Proactive mental health as a corporate performance strategy

Executive overview

Most companies treat mental health reactively — waiting until employees burn out before offering support. Proactive EAP flips this: engage every employee daily with habits, resources, and community, then offer clinical help when needed. Personalisation and cultural fit determine whether employees actually use what's on offer.

The core insight: mental health programmes fail not because of poor content but because of poor engagement — reaching people where they are, in their language, through their community.

From financial services to meditation startup

  • Stephen Sokoler built and sold a deal-toy business (financial awards) to 40% global market share before selling in 2014.
  • A six-month stint in Australia to open an office led to discovering Buddhism and starting a daily meditation practice.
  • The transformation from meditation exceeded even losing 85 pounds — it brought clarity, self-awareness, alignment between values and actions.
  • He founded Journey in 2015, initially as Journey Meditation, later dropping "meditation" to reflect a broader offering.
  • The Tibetan word gom — "to become familiar with" — anchors his definition: meditation as familiarity with breath, thoughts, values.

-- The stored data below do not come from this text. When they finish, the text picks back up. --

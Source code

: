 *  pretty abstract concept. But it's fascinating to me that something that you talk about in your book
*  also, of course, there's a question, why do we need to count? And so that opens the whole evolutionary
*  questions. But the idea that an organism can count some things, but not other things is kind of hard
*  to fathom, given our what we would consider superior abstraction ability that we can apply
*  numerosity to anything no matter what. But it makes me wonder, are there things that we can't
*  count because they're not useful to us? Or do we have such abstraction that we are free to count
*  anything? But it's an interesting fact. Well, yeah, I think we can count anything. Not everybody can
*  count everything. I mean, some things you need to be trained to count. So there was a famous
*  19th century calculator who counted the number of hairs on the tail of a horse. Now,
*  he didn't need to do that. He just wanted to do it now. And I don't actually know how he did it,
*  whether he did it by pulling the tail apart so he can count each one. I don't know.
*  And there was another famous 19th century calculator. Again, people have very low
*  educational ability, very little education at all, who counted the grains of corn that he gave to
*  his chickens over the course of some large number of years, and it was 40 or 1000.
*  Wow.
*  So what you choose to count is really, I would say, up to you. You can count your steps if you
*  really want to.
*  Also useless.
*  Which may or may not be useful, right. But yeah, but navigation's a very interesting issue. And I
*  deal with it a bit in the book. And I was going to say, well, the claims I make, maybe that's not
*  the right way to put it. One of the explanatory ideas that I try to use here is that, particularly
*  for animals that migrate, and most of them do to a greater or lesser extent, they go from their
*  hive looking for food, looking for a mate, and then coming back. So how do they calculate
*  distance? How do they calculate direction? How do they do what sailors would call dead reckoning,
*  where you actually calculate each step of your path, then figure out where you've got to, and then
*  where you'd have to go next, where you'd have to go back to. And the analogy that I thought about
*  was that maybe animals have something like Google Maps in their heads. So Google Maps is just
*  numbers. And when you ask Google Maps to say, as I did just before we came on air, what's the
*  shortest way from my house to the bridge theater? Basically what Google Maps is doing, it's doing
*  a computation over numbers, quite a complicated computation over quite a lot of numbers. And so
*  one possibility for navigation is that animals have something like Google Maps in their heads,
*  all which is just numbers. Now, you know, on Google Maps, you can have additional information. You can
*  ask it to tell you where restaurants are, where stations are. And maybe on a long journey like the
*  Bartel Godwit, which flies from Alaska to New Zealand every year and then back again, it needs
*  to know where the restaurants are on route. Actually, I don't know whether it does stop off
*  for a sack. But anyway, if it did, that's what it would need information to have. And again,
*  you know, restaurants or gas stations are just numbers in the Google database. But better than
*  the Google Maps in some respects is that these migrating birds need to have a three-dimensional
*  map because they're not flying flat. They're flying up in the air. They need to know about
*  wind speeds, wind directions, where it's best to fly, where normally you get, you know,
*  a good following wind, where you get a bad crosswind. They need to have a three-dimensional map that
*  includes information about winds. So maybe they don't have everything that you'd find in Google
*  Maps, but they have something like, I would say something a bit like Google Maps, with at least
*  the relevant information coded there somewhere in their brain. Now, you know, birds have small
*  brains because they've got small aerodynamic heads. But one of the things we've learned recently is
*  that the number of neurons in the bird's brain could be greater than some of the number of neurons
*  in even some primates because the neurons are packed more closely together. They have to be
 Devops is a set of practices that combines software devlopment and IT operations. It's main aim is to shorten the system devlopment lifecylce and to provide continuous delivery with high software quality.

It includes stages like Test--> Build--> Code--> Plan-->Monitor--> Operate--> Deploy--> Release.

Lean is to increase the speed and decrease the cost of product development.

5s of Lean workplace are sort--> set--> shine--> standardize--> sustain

Why proactive beats reactive

  • Traditional EAPs were designed in the 1940s for alcoholism; most still sit on a shelf until someone hits crisis point.
  • Waiting for burnout is expensive: self-insured companies pay directly when employees finally hit the health plan.
  • Daily engagement builds habits the same way physical health does — incremental, preventive, not emergency-only.
  • Proactive mental health reduces turnover, improves decision-making, and strengthens recruiting and retention.

Personalisation and cultural fit

  • A one-size benefit gets ignored; employees need to see themselves in the content and stories.
  • At Becton Dickinson (25,000 employees, manufacturing, older male demographic): Journey used peer stories — "Tom got therapy and it helped with his marriage" — to quadruple engagement.
  • Representation matters across gender, race, age, life stage, and geography (US, Japan, LatAm require different approaches).
  • Employee resource groups (veterans, parents, AAPI, etc.) are entry points for targeted, relevant outreach.

The Walgreens case: embedding into the fabric

  • Walgreens: 100,000+ employees, traditional retailer, most staff working in stores rather than corporate HQ.
  • Journey trained HR, distributed 200,000 physical bracelets ("be well connected") to create a tangible programme presence.
  • Integrated reminders into the payroll clock-in/clock-out system — the one touchpoint every retail worker uses daily.
  • Partnered with Guinness to set a world record for most views of an online guided meditation — generating internal and external publicity.
  • Lesson: a benefit no one knows about is not a benefit. Embedding triggers into existing rituals drives adoption.

The engagement problem at scale

  • Large companies offer a "smorgasbord of benefits" that employees never discover because they are too busy.
  • Journey takes on the responsibility of driving engagement rather than leaving it to HR alone.
  • Community matters: live group workshops (camera off, no obligation to speak) let employees hear "I'm going through that too" — often cited as the most powerful element.
  • Shared human experience reduces stigma; people realise their fears and struggles are not unique.

Leadership authenticity and mental health

  • Leaders who hide stress signal inauthenticity; employees sense it even when they can't name it.
  • Vulnerability means sharing real fears, not broadcasting opinions — a distinction often missed.
  • CEOs who privately meditate or see therapists but don't say so miss an opportunity to normalise the behaviour for their teams.
  • Telling employees "this has been hard for me too" gives permission for their own experience and builds trust.

Making the business case

  • HR leaders must translate mental health investment into CFO language: reduced healthcare costs, lower turnover, higher productivity.
  • The book in progress (The Mental Health Advantage) targets HR leaders on measurement, ROI, and cultural implementation.
  • Companies at any size — even a dozen people — benefit from starting early rather than waiting for scale.

Beyond meditation: the full spectrum

  • Journey now covers: self-guided meditation, breathwork, guided journaling, positive psychology, neuroscience content.
  • Work-life support: child care, elder care, finance, legal.
  • Clinical: access to therapists, support for teenagers and ageing parents.
  • Modality diversity acknowledges that meditation works for some people but not all; the goal is daily engagement, not one practice.